**Assignment:**
The entries below contain a line with "Thus, to build" and a line with "At first this". Retype exactly everything from the first down to the second, both included, and nothing else.

Supplied records Start Marker

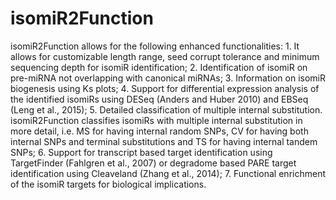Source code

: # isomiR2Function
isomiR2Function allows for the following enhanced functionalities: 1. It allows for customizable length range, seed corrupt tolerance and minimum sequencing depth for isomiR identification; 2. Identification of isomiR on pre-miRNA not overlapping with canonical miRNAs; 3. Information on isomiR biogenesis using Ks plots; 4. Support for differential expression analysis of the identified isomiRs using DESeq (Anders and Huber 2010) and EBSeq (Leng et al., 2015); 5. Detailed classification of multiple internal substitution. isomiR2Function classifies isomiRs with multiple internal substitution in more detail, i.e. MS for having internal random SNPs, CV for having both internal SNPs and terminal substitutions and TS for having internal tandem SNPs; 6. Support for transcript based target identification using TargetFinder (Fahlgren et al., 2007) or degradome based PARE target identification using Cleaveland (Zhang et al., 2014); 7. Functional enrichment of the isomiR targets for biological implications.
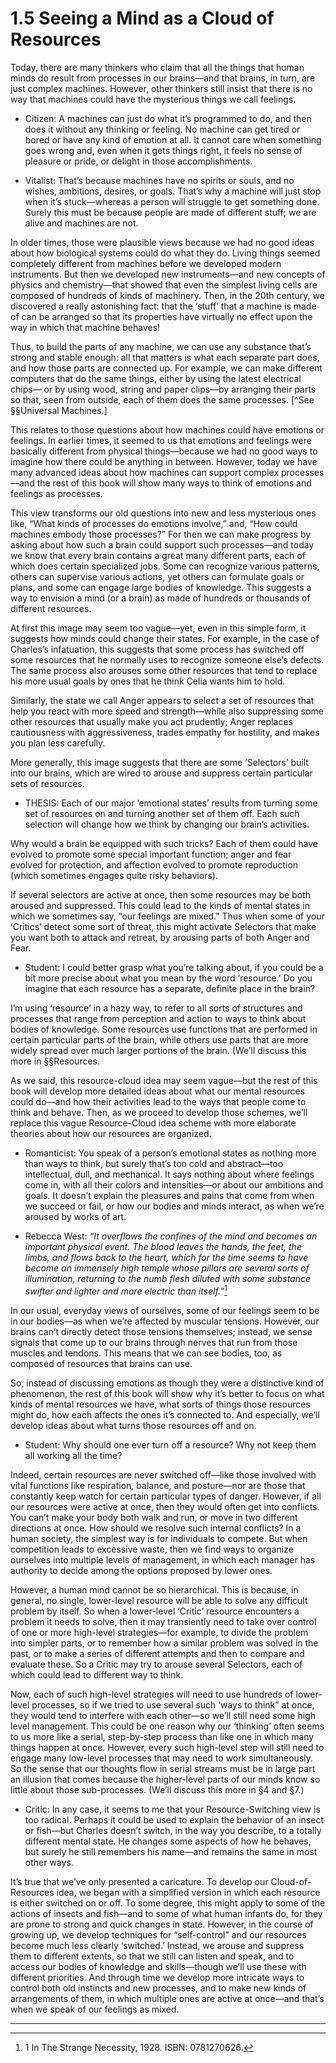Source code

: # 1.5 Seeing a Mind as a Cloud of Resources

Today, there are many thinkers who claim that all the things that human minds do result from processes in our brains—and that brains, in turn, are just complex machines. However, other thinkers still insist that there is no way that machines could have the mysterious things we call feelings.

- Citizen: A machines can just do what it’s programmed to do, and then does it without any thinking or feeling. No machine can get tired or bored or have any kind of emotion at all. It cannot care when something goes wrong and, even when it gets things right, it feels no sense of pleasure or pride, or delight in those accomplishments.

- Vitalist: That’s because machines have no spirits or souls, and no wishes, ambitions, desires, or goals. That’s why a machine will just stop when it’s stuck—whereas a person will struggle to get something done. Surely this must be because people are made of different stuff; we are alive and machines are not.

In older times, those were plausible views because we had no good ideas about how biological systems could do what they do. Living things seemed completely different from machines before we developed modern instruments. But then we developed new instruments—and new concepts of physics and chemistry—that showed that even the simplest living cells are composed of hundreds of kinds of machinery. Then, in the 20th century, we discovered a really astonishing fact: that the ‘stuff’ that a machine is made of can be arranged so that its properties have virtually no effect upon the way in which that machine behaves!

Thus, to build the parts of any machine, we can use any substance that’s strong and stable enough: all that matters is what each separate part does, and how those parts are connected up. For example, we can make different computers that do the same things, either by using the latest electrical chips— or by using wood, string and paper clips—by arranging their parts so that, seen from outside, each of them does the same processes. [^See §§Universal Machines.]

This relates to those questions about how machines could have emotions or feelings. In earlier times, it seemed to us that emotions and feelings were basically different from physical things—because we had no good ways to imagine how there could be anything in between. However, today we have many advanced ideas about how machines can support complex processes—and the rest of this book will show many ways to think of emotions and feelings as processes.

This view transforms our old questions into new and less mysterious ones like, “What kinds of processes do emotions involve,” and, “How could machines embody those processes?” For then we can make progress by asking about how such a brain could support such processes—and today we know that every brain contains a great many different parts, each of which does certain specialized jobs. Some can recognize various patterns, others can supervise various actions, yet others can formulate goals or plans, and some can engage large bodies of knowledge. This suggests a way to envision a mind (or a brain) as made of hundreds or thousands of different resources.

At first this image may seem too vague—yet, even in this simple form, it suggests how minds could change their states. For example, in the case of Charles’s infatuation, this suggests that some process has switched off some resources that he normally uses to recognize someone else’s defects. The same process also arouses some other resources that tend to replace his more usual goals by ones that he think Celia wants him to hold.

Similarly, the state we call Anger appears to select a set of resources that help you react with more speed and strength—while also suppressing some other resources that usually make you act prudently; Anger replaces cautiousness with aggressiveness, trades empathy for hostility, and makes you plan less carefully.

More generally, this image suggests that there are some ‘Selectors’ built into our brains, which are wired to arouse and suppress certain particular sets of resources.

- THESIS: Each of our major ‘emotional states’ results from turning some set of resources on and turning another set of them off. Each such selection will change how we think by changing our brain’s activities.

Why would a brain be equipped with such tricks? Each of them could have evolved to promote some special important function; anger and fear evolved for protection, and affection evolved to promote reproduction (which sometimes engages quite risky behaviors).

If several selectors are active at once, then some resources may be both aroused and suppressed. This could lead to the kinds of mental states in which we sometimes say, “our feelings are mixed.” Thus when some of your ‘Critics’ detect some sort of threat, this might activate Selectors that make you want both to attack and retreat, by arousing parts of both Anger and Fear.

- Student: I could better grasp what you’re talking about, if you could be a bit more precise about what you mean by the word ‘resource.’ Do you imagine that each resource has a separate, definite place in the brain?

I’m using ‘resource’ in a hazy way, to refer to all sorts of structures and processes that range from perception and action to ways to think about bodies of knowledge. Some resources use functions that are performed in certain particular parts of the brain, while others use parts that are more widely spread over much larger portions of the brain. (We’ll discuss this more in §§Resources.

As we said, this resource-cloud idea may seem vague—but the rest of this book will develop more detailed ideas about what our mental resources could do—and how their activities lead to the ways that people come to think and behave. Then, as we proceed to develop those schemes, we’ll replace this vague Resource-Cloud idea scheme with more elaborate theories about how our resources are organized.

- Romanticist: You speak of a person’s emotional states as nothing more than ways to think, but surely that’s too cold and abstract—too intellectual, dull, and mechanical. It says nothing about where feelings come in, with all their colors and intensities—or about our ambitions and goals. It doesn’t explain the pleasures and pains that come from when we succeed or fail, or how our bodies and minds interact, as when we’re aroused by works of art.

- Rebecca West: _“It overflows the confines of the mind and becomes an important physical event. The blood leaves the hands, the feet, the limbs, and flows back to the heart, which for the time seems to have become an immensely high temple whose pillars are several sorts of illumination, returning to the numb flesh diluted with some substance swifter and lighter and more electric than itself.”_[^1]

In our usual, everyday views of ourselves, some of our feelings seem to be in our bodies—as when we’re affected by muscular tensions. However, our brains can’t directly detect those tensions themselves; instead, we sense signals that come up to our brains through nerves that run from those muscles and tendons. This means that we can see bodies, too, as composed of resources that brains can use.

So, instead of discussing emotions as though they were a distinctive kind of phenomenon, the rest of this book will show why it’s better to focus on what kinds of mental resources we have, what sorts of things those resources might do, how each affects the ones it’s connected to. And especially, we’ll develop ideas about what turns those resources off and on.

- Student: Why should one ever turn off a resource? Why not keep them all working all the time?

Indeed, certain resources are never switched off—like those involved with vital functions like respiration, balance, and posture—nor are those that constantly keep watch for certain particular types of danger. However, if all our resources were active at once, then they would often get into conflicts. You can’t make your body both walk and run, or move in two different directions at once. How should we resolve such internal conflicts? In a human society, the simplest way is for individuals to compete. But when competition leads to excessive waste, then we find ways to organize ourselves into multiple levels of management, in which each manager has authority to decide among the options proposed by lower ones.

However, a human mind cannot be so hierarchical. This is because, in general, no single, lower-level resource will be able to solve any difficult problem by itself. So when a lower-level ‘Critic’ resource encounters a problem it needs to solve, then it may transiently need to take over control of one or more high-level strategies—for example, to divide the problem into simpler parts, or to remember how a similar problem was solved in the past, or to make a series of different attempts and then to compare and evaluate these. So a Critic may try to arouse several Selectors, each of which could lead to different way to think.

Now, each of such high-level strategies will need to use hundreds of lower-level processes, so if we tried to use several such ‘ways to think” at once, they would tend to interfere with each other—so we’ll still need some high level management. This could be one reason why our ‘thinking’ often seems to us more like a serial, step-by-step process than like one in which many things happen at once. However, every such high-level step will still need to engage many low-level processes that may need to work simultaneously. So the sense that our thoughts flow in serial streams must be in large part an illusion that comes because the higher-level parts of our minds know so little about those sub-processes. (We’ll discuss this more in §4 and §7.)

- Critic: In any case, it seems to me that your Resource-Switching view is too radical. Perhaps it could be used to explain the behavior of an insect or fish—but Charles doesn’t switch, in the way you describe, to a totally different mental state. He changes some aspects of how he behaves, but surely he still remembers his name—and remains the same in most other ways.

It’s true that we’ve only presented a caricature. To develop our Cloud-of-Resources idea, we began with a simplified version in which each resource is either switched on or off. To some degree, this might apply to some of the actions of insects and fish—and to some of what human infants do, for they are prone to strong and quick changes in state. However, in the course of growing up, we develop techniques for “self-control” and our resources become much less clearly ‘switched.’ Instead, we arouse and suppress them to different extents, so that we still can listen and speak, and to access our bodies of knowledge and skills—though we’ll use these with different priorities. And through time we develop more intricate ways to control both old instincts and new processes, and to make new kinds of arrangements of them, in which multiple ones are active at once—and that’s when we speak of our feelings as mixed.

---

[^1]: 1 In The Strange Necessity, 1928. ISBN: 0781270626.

Supplied records End Marker
Supplied records Start Marker

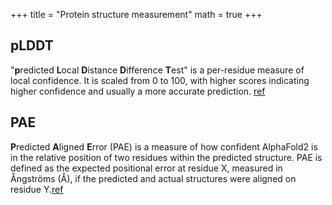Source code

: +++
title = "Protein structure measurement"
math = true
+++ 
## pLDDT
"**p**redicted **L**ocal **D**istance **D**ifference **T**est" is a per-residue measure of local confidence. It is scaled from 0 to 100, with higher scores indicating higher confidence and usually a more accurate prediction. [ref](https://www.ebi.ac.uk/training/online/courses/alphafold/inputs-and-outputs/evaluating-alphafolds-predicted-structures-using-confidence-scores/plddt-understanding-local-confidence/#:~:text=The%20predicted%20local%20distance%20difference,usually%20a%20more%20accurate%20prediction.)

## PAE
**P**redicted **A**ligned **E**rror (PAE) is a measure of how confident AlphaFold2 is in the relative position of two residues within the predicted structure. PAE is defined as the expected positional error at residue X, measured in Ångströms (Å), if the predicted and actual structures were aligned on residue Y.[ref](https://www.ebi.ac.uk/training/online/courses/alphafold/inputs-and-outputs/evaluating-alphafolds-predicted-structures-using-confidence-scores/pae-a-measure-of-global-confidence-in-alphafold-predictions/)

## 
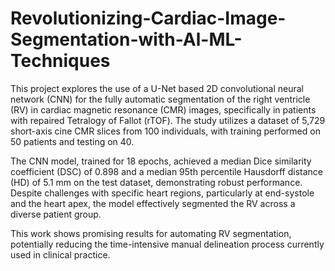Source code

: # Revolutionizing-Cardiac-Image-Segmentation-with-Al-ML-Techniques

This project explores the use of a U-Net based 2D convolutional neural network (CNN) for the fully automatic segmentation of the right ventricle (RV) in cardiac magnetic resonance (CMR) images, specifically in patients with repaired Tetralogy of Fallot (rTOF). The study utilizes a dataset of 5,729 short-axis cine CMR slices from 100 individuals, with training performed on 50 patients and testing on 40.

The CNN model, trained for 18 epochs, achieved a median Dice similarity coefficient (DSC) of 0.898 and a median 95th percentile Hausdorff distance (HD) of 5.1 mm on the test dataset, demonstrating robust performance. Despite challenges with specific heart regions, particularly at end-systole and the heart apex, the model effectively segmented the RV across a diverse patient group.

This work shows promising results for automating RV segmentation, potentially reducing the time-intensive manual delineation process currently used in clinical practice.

Supplied records End Marker
Supplied records Start Marker

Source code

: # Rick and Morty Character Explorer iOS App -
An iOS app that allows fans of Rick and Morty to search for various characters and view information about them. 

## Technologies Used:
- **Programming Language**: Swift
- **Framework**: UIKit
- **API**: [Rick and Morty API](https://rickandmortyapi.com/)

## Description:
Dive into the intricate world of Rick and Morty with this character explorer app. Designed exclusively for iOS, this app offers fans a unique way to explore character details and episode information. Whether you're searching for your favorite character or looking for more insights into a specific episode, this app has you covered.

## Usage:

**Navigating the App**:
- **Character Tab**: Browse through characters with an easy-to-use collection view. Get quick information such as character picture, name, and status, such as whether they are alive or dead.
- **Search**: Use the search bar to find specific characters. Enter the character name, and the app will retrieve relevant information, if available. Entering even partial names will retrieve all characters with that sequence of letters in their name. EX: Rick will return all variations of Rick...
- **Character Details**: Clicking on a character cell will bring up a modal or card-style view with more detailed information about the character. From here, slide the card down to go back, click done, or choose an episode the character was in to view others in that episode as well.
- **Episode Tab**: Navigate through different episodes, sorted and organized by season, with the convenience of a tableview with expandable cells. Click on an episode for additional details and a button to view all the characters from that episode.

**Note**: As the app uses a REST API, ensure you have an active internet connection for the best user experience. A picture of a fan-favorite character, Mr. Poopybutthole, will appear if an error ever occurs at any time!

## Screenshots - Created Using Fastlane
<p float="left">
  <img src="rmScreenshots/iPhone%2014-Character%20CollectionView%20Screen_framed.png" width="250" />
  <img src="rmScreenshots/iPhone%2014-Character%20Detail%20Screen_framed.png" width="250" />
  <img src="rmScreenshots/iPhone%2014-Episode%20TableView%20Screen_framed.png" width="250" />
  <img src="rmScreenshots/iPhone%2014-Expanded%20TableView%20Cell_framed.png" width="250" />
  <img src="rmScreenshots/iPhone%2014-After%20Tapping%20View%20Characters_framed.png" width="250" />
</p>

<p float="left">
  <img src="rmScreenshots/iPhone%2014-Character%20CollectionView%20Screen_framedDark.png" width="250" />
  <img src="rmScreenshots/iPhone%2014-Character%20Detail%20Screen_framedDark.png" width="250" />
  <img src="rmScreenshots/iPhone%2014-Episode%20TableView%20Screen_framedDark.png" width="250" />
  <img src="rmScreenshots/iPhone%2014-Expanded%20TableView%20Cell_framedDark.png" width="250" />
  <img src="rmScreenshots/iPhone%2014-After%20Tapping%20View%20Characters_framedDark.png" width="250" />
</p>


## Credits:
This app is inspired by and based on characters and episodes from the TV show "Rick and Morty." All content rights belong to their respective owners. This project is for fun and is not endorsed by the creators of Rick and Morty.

Supplied records End Marker

**Answer for this exercise:**
Thus, to build the parts of any machine, we can use any substance that’s strong and stable enough: all that matters is what each separate part does, and how those parts are connected up. For example, we can make different computers that do the same things, either by using the latest electrical chips— or by using wood, string and paper clips—by arranging their parts so that, seen from outside, each of them does the same processes. [^See §§Universal Machines.]

This relates to those questions about how machines could have emotions or feelings. In earlier times, it seemed to us that emotions and feelings were basically different from physical things—because we had no good ways to imagine how there could be anything in between. However, today we have many advanced ideas about how machines can support complex processes—and the rest of this book will show many ways to think of emotions and feelings as processes.

This view transforms our old questions into new and less mysterious ones like, “What kinds of processes do emotions involve,” and, “How could machines embody those processes?” For then we can make progress by asking about how such a brain could support such processes—and today we know that every brain contains a great many different parts, each of which does certain specialized jobs. Some can recognize various patterns, others can supervise various actions, yet others can formulate goals or plans, and some can engage large bodies of knowledge. This suggests a way to envision a mind (or a brain) as made of hundreds or thousands of different resources.

At first this image may seem too vague—yet, even in this simple form, it suggests how minds could change their states. For example, in the case of Charles’s infatuation, this suggests that some process has switched off some resources that he normally uses to recognize someone else’s defects. The same process also arouses some other resources that tend to replace his more usual goals by ones that he think Celia wants him to hold.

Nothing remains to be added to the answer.